If all the founders are raw, Srivastava suggests getting a mentor with relevant domain and start-up experience to handhold the start-up and to tap a bigger network.

It is as important to get the right employees. Akash Shukla started up indianmedicoz.com, a doctor consultation portal, with a team of freelancers. He soon realised this wasn’t practical. “Freelancers weren’t reliable. I couldn’t even train them.”

So with his second venture, Shukla employed full timers, who he trained. He also adopted a more hands-on approach, monitoring every task.

2. Paucity of finance

Finance isn’t something to be worked out as you go along. It must be provided for at the outset because a business needs money to meet daily expenses. Before starting Outgrowth Digital, Shukla saved enough money to survive at least a year, which helped get by.

Savings aside, cash flows from sales and in the early days of a business, from backing. Getting angel backing takes a lot of pressure off the founders. But if you’re only relying on sales to make enough to meet expenses, the business must grow fast.

“If you run out of working capital, it’s all downhill from there,” cautions Srivastava.

“With Blueumbrella Technosolutions, we were floundering for the want of cash in barely six months. More of our energy went into worrying about money than into product development and growth.”

Adopting frugal ways helps to lower the burn rate and make cash reserves last longer. Young Srivastava and his friends thought they had hit a gold mine when they signed on one big client fairly soon.

“Early success went to our head. To support future growth we employed more people and shifted to a bigger office—all this, when we were barely breaking even. Big mistake,” he shares.

3. Poor business model

An idea can truly be called great only if the founders can make money off it. That entails having a solid business plan spelling out how the idea will be monetised. A business plan ties in operations with finance because it details how the idea will actually generate a cash flow. What price is proposed to be levied on the product? How will the business acquire customers, at what cost and for what lifetime value? Attracting the first few customers is fairly easy. Thereafter it becomes more expensive.
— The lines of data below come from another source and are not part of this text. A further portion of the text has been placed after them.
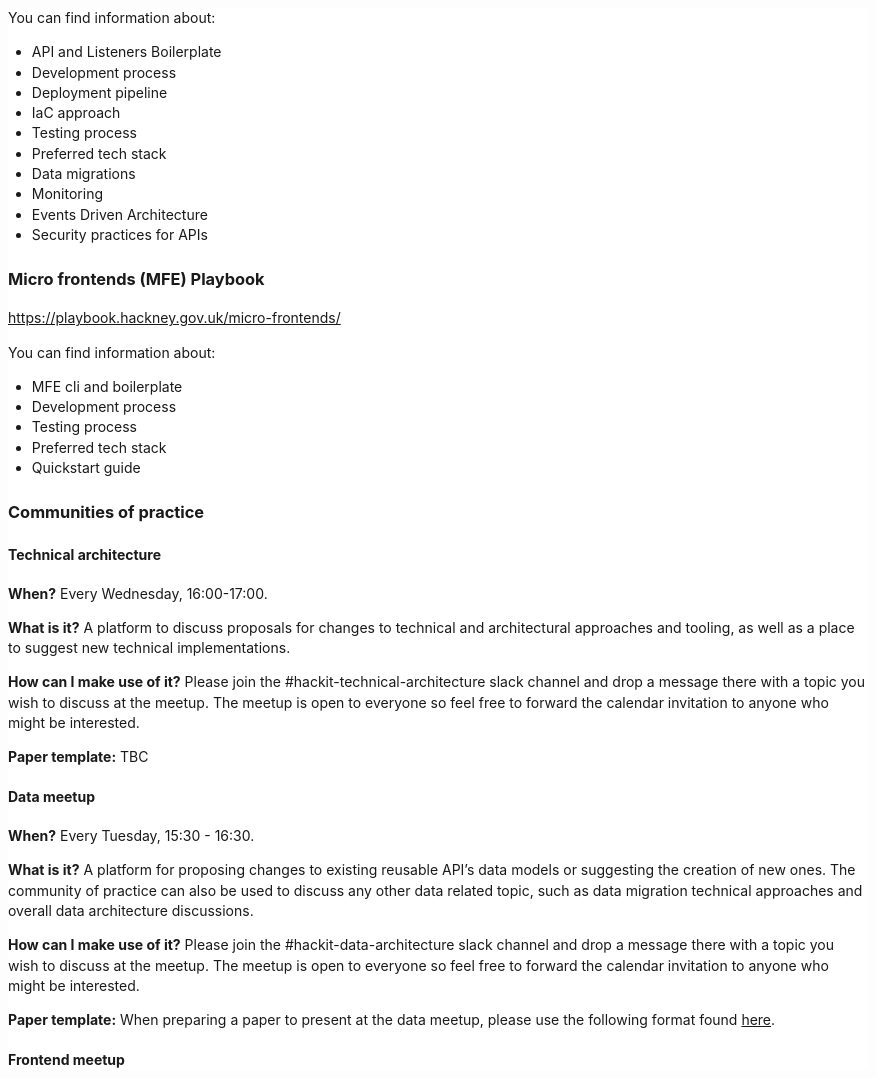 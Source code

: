 You can find information about:
- API and Listeners Boilerplate
- Development process
- Deployment pipeline
- IaC approach
- Testing process
- Preferred tech stack
- Data migrations
- Monitoring
- Events Driven Architecture
- Security practices for APIs

### Micro frontends (MFE) Playbook
https://playbook.hackney.gov.uk/micro-frontends/ 

You can find information about:
- MFE cli and boilerplate
- Development process
- Testing process
- Preferred tech stack
- Quickstart guide

### Communities of practice

#### Technical architecture

**When?** Every Wednesday, 16:00-17:00. 

**What is it?** A platform to discuss proposals for changes to technical and architectural approaches and tooling, as well as a place to suggest new technical implementations.

**How can I make use of it?** Please join the #hackit-technical-architecture slack channel and drop a message there with a topic you wish to discuss at the meetup. The meetup is open to everyone so feel free to forward the calendar invitation to anyone who might be interested.

**Paper template:** TBC

#### Data meetup

**When?** Every Tuesday, 15:30 - 16:30.

**What is it?** A platform for proposing changes to existing reusable API’s data models or suggesting the creation of new ones. The community of practice can also be used to discuss any other data related topic, such as data migration technical approaches and overall data architecture discussions.

**How can I make use of it?** Please join the #hackit-data-architecture slack channel and drop a message there with a topic you wish to discuss at the meetup. The meetup is open to everyone so feel free to forward the calendar invitation to anyone who might be interested.

**Paper template:** When preparing a paper to present at the data meetup, please use the following format found [here](https://docs.google.com/document/d/1aIf6K7_ipH7QPtzzBFfSRBhoV98vPVKL5CaKWpLBrs8/edit?usp=sharing).


#### Frontend meetup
Srivastava and friends had no business plan. “We were going with the flow, hoping and praying we would succeed,” he recollects.

A business plan provides a foundation to measure success against. As importantly, it’s a document every investor wants to see.

4. Poor management of resources

Appropriate processes must be established to manage finances, time and effort. Rupesh Kumar Shah learned this the hard way.

Shah started Intux, a company offering training in open source to engineering graduates, with his college chairman. Shah handled deliveries. He was happy to let the chairman handle accounts and company matters as he had no experience in those areas.

The business did well, training some 6000 students in six months, earning 60+ lakhs in revenue. In all that time, however, no in-house admin team was created. Shah assumed that accounts and other formalities were being taken care of.

Before long, Shah realised he was being cheated. When repeated requests to create an in-house accounts section fell on deaf ears, he walked out, and made sure he did differently the second time. “When I started InOpen, a company developing academic content in partnership with IIT Bombay, I created an admin team at the outset itself. Transparency and proper business processes are essential,” he says. It has helped InOpen attract investments from marquee VCs in the country.

5. Lack of marketing skills

Naïve start-up founders assume they’re the only ones out there with the idea behind the business, or worse, that a great idea will automatically succeed. Even if competition is limited, a start-up must get word about its products and services out through every possible channel. Shukla rues not making good use of public relations and advertising with his first venture.